Purpose It is often assumed that prolonged time to diagnosis (TTD) for cancer negatively influences overall survival and survivorship through advanced stage disease at diagnosis. This systematic review assesses existing early diagnosis research in childhood and young adult cancer and aims to identify whether a consensus exists within the literature in relation to the terminology and methodologies used to investigate TTD in this population.

Methods Medline, Embase, the Centre for Reviews and Dissemination database and Cochrane library were searched for papers on children and young adults (0–30 years) published from 1948 to the present.

Results Of the 1665 potentially eligible citations identified, 32 papers met the inclusion criteria.
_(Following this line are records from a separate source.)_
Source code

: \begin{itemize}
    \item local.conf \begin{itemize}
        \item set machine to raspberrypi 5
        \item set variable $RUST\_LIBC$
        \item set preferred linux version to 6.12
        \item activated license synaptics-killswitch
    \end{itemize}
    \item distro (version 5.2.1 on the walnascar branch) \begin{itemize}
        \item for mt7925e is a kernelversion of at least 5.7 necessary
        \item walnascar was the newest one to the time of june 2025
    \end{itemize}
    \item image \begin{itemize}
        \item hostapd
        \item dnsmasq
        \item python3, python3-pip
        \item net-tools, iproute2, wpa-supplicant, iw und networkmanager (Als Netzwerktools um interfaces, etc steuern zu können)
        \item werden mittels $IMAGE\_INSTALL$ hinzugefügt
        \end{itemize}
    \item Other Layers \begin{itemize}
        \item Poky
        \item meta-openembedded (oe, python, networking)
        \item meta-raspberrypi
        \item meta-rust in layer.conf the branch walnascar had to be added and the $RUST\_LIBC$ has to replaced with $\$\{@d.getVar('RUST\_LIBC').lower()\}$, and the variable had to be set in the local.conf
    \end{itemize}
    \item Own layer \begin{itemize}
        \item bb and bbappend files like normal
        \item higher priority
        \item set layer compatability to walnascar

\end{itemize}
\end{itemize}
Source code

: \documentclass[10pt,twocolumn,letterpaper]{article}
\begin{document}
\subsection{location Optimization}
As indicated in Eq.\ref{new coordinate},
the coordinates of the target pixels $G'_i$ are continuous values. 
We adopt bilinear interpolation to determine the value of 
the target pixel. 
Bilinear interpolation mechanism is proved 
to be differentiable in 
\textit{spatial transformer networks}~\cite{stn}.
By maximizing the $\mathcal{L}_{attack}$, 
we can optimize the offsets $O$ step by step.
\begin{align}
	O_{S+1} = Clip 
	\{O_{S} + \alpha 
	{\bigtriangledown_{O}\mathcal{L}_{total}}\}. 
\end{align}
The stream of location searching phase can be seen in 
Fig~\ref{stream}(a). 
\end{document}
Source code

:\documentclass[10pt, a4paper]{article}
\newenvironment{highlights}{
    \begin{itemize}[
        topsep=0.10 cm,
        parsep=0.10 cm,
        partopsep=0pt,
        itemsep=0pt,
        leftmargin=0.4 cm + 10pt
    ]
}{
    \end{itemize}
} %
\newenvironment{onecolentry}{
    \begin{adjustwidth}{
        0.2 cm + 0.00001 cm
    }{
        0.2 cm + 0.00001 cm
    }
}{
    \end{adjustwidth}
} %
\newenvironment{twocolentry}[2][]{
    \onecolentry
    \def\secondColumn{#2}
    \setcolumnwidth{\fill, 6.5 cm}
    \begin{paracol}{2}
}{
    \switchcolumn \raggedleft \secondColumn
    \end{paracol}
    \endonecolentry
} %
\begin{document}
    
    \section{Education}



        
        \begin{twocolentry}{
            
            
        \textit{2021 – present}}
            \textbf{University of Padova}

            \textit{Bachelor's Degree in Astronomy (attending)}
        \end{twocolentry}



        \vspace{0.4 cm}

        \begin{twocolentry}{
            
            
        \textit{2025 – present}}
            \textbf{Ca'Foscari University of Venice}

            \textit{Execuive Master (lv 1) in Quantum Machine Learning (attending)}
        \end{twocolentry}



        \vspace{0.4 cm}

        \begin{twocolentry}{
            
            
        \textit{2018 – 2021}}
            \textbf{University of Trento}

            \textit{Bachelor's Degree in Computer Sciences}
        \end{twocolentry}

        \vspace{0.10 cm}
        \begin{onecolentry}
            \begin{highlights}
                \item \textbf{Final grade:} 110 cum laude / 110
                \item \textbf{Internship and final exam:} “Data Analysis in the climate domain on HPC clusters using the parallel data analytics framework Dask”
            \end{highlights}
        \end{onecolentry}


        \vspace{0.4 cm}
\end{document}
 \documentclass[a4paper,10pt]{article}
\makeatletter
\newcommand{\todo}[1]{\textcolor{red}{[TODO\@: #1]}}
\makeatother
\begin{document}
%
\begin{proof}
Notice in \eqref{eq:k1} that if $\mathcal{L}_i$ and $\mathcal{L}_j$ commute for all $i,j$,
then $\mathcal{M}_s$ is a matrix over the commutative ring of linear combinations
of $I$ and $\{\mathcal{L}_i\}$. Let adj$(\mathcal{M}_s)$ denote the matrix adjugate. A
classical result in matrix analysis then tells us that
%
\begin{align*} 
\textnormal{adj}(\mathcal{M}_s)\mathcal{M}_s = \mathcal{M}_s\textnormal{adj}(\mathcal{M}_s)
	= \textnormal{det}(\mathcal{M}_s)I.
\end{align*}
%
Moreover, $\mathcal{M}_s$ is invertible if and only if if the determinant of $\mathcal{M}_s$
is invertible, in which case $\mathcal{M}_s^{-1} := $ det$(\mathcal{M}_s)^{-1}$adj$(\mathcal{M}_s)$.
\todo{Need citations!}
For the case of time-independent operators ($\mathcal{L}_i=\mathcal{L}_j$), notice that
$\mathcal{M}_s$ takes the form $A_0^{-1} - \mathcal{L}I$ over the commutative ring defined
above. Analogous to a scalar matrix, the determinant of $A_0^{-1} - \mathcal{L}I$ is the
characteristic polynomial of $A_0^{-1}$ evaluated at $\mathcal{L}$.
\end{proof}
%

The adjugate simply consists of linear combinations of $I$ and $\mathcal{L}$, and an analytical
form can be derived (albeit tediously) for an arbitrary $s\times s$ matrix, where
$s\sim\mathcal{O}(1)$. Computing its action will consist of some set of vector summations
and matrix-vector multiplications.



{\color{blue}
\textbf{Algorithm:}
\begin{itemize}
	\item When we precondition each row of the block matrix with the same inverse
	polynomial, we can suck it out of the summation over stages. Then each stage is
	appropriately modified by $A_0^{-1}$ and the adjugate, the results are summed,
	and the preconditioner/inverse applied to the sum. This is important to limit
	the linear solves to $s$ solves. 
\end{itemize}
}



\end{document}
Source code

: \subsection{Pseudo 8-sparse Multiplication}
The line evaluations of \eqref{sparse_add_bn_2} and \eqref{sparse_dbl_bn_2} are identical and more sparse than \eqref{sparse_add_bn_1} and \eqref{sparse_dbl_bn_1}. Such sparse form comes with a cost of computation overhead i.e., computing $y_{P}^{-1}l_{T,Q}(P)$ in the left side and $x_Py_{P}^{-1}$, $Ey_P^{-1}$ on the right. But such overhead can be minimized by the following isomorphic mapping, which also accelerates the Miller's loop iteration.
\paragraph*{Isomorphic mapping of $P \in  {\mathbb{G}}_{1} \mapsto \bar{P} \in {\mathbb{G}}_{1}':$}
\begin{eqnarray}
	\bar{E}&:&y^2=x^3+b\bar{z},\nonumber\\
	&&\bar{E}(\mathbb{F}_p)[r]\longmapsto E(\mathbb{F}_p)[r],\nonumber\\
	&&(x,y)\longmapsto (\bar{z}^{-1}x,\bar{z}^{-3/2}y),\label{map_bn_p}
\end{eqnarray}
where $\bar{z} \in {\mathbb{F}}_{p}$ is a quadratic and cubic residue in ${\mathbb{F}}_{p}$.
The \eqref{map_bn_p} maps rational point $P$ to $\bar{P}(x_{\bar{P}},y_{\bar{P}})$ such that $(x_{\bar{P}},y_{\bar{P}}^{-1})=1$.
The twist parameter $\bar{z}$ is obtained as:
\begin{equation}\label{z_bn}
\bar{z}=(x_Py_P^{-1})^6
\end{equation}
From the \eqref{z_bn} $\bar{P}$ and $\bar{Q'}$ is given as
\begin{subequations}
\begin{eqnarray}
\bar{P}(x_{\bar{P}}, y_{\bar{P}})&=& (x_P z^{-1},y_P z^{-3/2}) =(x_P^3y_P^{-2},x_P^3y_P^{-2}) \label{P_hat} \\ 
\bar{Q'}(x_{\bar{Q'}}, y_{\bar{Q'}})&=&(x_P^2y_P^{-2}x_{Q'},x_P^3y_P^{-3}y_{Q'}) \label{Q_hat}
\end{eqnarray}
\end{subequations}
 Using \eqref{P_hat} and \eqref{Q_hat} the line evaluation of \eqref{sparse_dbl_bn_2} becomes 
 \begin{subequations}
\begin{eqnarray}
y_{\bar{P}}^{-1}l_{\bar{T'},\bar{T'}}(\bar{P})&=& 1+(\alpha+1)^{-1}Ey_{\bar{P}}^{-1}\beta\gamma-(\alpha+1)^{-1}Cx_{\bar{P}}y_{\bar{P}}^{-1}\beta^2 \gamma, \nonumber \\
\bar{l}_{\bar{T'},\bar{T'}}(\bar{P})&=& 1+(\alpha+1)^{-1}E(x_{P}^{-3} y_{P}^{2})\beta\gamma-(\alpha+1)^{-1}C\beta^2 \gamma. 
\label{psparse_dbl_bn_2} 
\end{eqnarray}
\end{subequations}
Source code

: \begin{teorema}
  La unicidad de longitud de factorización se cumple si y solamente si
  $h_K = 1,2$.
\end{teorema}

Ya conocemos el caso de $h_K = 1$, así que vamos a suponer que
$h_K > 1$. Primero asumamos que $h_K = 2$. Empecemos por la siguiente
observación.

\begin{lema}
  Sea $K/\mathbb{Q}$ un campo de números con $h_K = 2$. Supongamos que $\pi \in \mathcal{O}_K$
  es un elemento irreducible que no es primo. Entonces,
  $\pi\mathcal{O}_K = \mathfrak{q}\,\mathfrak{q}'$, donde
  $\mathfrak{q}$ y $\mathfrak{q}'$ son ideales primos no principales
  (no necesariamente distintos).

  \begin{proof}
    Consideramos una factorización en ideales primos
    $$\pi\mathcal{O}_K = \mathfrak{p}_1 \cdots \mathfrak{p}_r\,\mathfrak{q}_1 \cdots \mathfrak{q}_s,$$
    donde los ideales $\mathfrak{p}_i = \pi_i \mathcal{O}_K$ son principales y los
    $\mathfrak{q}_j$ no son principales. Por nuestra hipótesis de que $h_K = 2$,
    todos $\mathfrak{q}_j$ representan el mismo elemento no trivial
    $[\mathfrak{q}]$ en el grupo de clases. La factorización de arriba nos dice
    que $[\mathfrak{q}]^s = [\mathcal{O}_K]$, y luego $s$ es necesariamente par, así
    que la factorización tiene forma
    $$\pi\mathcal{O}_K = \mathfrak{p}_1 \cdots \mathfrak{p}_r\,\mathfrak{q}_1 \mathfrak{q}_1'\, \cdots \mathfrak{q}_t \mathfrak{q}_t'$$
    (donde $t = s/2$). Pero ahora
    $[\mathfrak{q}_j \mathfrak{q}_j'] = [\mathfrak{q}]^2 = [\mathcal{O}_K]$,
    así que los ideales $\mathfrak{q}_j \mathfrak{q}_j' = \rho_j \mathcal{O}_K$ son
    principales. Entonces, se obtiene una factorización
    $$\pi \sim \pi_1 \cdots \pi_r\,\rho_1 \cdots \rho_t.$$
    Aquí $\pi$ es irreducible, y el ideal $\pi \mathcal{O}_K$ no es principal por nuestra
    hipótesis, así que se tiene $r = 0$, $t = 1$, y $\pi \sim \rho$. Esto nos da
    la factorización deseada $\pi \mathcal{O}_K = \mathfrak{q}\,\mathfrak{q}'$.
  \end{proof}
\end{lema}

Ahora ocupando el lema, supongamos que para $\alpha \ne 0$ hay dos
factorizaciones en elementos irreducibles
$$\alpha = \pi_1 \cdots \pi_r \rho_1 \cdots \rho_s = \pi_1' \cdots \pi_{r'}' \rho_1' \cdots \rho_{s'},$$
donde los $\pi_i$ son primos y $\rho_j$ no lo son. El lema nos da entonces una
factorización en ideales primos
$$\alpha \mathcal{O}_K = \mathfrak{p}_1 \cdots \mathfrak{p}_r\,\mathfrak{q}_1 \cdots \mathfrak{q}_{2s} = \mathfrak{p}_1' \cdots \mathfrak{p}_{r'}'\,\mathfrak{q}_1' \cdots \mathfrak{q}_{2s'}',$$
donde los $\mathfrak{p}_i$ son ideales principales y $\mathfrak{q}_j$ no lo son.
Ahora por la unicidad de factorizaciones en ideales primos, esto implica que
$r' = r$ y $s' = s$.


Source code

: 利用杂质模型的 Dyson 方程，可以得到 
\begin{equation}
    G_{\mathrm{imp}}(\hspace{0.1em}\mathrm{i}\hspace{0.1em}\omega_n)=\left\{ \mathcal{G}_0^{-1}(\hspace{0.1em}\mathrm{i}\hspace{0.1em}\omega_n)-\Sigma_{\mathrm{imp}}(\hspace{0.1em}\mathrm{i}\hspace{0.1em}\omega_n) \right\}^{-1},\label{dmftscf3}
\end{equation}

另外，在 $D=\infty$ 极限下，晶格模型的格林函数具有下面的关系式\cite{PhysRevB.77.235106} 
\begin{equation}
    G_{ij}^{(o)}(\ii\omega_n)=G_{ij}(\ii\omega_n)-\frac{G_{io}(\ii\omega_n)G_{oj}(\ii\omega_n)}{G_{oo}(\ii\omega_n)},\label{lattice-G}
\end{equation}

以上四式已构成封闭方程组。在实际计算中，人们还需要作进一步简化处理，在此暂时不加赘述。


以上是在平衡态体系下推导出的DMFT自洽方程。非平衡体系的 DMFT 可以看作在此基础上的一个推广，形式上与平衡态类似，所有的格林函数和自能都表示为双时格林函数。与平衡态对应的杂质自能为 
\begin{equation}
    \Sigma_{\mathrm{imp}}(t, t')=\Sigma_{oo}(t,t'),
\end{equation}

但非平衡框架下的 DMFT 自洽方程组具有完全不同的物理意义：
The majority of work was in European (n=15) or North American (n=8) populations. Most work focused on brain tumours (n=10), retinoblastomas (n=5) and bone and soft tissue sarcomas (n=4). The majority of studies were in hospital-based settings (n=25), with only seven papers adopting a population-based setting. Summary statistics presented were mostly median TTD, the skewed distribution of the data meant comparisons between studies based on medians were difficult and combining studies within a meta-analysis was not appropriate.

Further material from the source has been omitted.